最終プログラム、決闘ゲーム開始!


『皆さん、お待たせ致しました! いよいよ体育祭最終プログラム『決闘ゲーム』の時間です! 全クラスから一名ずつ、計九名によるトーナメント式のガチンコ対決が始まります!』


 熱血感溢れる実況のテンションに、会場の空気が一気に燃え上がる。

 それもそのはず、この決闘ゲームは泉凛高校の体育祭で一番の人気があるからだ。

 何故なら……。


『さて、改めてルール説明をさせて頂きますね! 各選手には特殊な素材で作られた防具と木剣を着けて貰います。そして対戦相手と一対一で勝負して頂き、どちらかが気絶か降参をすれば勝者が決まります! 魔封じの腕輪を着けていらっしゃる方はご安心を! 今ゲーム中においてのみ、一時的に解除が許可されます!』


 魔封じの腕輪の解除、つまり地球で表立って魔法が使えるようになるからだ。

 異世界に行ったことがない地球人にとって数少ない、魔法を目に出来る機会という側面がある。

 毎年、決闘ゲームで垣間見た魔法に憧れて、その力を修めようとする学生は多いと聞く。


 大半は簡単に習得出来ない現実に打ちのめされるのだが……今は関係ないか。


『まぁ観戦者を巻き込むような大規模魔法は即失格となりますけどね。腕利きの回復魔法使いも待機していますので、アフターケアも心配ありまっせん!』


 欲を言えばビフォアもケアして欲しいけど、それじゃ競技を行う意味から問い質さないといけない。

 怪我を減らすために防具と木剣を装備させるんだ。


 説明が終わると大きなモニターが運ばれ、そこにトーナメント表が映し出される。


 参加する俺達には事前に配られているが、改めてみても変わったところはない。

 その表を見た限り俺がユートの当たることになるのは決勝戦になる。

 つまりお嬢の命令を遂行するためには、そこまで勝ち残ることが最低条件だ。


 面倒だけど……負けるわけにはいかない。


『なお、勝ち上がった順位によって点数が加算されます! 優勝すれば逆転出来るかもしれませんよー? では、各選手は準備に移って下さい』


 クイズ番組なんかによくある、過程を無視した逆転要素に歓声が沸き起こる。

 ここまでの種目を通して、一位は俺達のクラスだ。

 他のクラスからすれば優勝出来るチャンスなので、出場した選手に期待を寄せるのは当然だろう。

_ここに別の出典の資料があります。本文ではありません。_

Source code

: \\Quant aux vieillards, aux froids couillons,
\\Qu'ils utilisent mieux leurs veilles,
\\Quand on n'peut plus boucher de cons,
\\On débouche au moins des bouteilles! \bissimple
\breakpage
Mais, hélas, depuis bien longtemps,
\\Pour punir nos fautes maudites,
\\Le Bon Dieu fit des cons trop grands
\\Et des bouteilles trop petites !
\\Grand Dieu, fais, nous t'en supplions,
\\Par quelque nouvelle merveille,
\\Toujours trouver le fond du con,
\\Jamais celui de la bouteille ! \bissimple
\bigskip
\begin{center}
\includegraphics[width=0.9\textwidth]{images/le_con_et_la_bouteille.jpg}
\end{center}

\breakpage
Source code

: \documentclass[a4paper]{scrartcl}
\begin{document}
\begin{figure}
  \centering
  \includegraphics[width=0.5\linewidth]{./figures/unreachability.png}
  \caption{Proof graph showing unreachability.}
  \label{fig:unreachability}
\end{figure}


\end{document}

 そもそも決闘……つまり戦闘において優れた人物が出ている。

 勇者がいなければ、本来ウチのクラスからはフレアさんが参加していたはずだ。


 周囲の囃し立てがあったとはいえ、参加枠を奪う形になってしまったワケである。

 リリスの見舞いに行く前、当人に参加したかったのか尋ねたのだが気にしてないと返された。

 竜族だからって必ずしも戦闘に興味があるようではないらしい。


 何はともあれルール説明を聞き終えた俺達は、控えスペースへと進んでいく。


「辻園伊鞘」

「……なんだよ」


 その途中、いつの間にか近くに来たユートに呼び止められた。

 煩わしさを隠さずに顔を顰めながら要件を聞く。


 対してヤツは気にした素振りを見せないまま、何故か得意げな面持ちを浮かべる。


「今回は逃げなかったね」

「逃げられなかった、が正しいけどな」


 主に嫉妬に狂った男子共のせいで。


「そんなことは構わない。重要なのはキミと決勝まで当たらないという点だよ」

「はぁ……それで?」

「まだ分からないのかい? もしボクと戦うよりも先に負けたら、その時点でこちらの不戦勝。つまりキミはリリス達と関係を絶つことになる」

「へぇ、自分は決勝まで残る前提なんだな」

「当然さ、ボクは勇者だからね」


 不思議な気分だ。

 コイツの言ってることは相変わらずウザいのに、前ほど過剰に反応していない自分がいる。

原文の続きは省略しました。